▸ Exercise directions: One number is the whole answer: how many lines of the material hold "claimers".

#### Task material

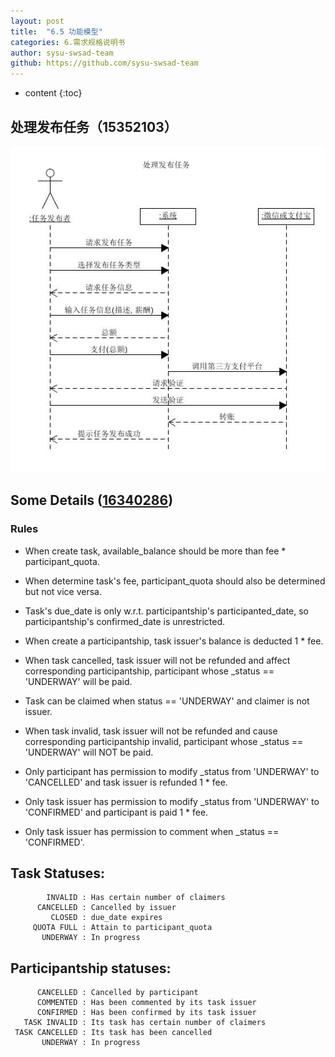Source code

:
 ```yaml
---
layout: post
title:  "6.5 功能模型"
categories: 6.需求规格说明书
author: sysu-swsad-team
github: https://github.com/sysu-swsad-team
---
```


* content
{:toc}

## 处理发布任务（15352103）
<img src="https://github.com/sysu-swsad-team/sysu-swsad-team.github.io/raw/master/_posts/images/UML/系统顺序图_发布任务.jpg" alt="系统顺序图_发布任务" />

## Some Details ([16340286](https://github.com/Ernie1))

### Rules
 * When create task,
   available_balance should be more than fee * participant_quota.
   
 * When determine task's fee,
   participant_quota should also be determined but not vice versa.
 
 * Task's due_date is only w.r.t. participantship's participanted_date,
   so participantship's confirmed_date is unrestricted.
 
 * When create a participantship,
   task issuer's balance is deducted 1 * fee.
 
 * When task cancelled, task issuer will not be refunded
   and affect corresponding participantship,
   participant whose _status == 'UNDERWAY' will be paid.
   
 * Task can be claimed when status == 'UNDERWAY' and
   claimer is not issuer.
   
 * When task invalid, task issuer will not be refunded
   and cause corresponding participantship invalid,
   participant whose _status == 'UNDERWAY' will NOT be paid.
   
 * Only participant has permission to modify _status
   from 'UNDERWAY' to 'CANCELLED' and task issuer is refunded 1 * fee.
   
 * Only task issuer has permission to modify _status
   from 'UNDERWAY' to 'CONFIRMED' and participant is paid 1 * fee.
   
 * Only task issuer has permission to comment
   when _status == 'CONFIRMED'.

## Task Statuses:
```
        INVALID : Has certain number of claimers
      CANCELLED : Cancelled by issuer
         CLOSED : due_date expires
     QUOTA FULL : Attain to participant_quota
       UNDERWAY : In progress
```
## Participantship statuses:
```
      CANCELLED : Cancelled by participant
      COMMENTED : Has been commented by its task issuer
      CONFIRMED : Has been confirmed by its task issuer
   TASK INVALID : Its task has certain number of claimers
 TASK CANCELLED : Its task has been cancelled
       UNDERWAY : In progress
```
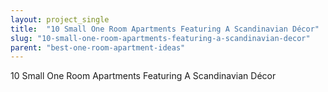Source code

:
 ```yaml
---
layout: project_single
title:  "10 Small One Room Apartments Featuring A Scandinavian Décor"
slug: "10-small-one-room-apartments-featuring-a-scandinavian-decor"
parent: "best-one-room-apartment-ideas"
---
```

10 Small One Room Apartments Featuring A Scandinavian Décor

########

▸ Worked solution: 2